Oscilaron de un lado a otro, bajaron unos centímetros hacia la explanada de cemento y quedaron atrapados en las garras de una fuerza inmensa que se apoderó de la nave y empezó a hacerla subir por los aires.
El puerto de Schiaparelli se fue alejando por debajo de ellos. Los camiones empequeñecieron, los sistemas de reaprovisionamiento de oxígeno se encogieron; los hangares, los bloques de edificios y los puentes fueron disminuyendo de tamaño hasta convertirse en un modelo, una miniatura y, finalmente, un diagrama geométrico lleno de actividad que fue engullido por las nieblas rojizas de Marte. Más allá podían ver la ciudad que seguía viviendo sin ellos. Los rayos del sol arrancaban destellos llameantes a los canales.

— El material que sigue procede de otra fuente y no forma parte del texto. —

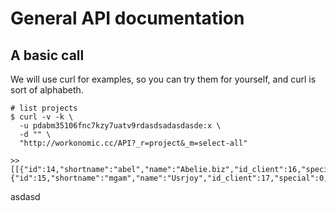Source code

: General API documentation
=========================

A basic call
------------

We will use curl for examples, so you can try them for yourself, and curl is sort of alphabeth.

	# list projects
	$ curl -v -k \
	  -u pdabm35106fnc7kzy7uatv9rdasdsadasdasde:x \
	  -d "" \
	  "http://workonomic.cc/API?_r=project&_m=select-all"

	>> [[{"id":14,"shortname":"abel","name":"Abelie.biz","id_client":16,"special":0,"qtymu":null,"qlylabels":null,"deftime":30,"color":"","billable":1},{"id":15,"shortname":"mgam","name":"Usrjoy","id_client":17,"special":0,"qtymu":null,"qlylabels":null,"deftime":30,"color":"","billable":0},]]

asdasd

Y el trueno seguía retumbando y gruñendo y los hacía vibrar. Diminutas descargas eléctricas revoloteaban y zumbaban por el casco a medida que la frágil atmósfera iba siendo catalizada a su alrededor. Oyeron un silbido estridente y un ruido como el que podría hacer la inmensa tela del cielo al desgarrarse. El ruido siguió, y siguió, y siguió como si no fuera a tener fin.
Las vibraciones y los sonidos empezaron a disminuir de intensidad y la curva de Marte se empequeñeció y se fue alejando por debajo de ellos moviéndose tan deprisa como una ola que se aparta de la arena. Un instante después debajo, encima y en todas partes no había nada salvo una débil luminosidad color índigo y un siseo tan leve como ominoso.
Era la radio, y las transmisiones llegaron un segundo después. La nave se llenó de voces que informaban, daban instrucciones, ronroneaban, asentían y declaraban esto o lo de más allá. El garrapateo de la estática no tardó en hacerlas ininteligibles. Las pantallas mostraron página tras página de datos y diagramas. Mosaicos y tracerías de color morado vagabundeaban lentamente por la consola. El martilleo ensordecedor, insistente y más o menos regular volvió a hacer temblar la nave. Los objetos que había debajo de la tercera red se agitaron y resbalaron de un lado a otro.
Los papelitos metidos en la ranura de la junta se soltaron y salieron disparados hacia sus caras como si fueran un enjambre de insectos enloquecidos.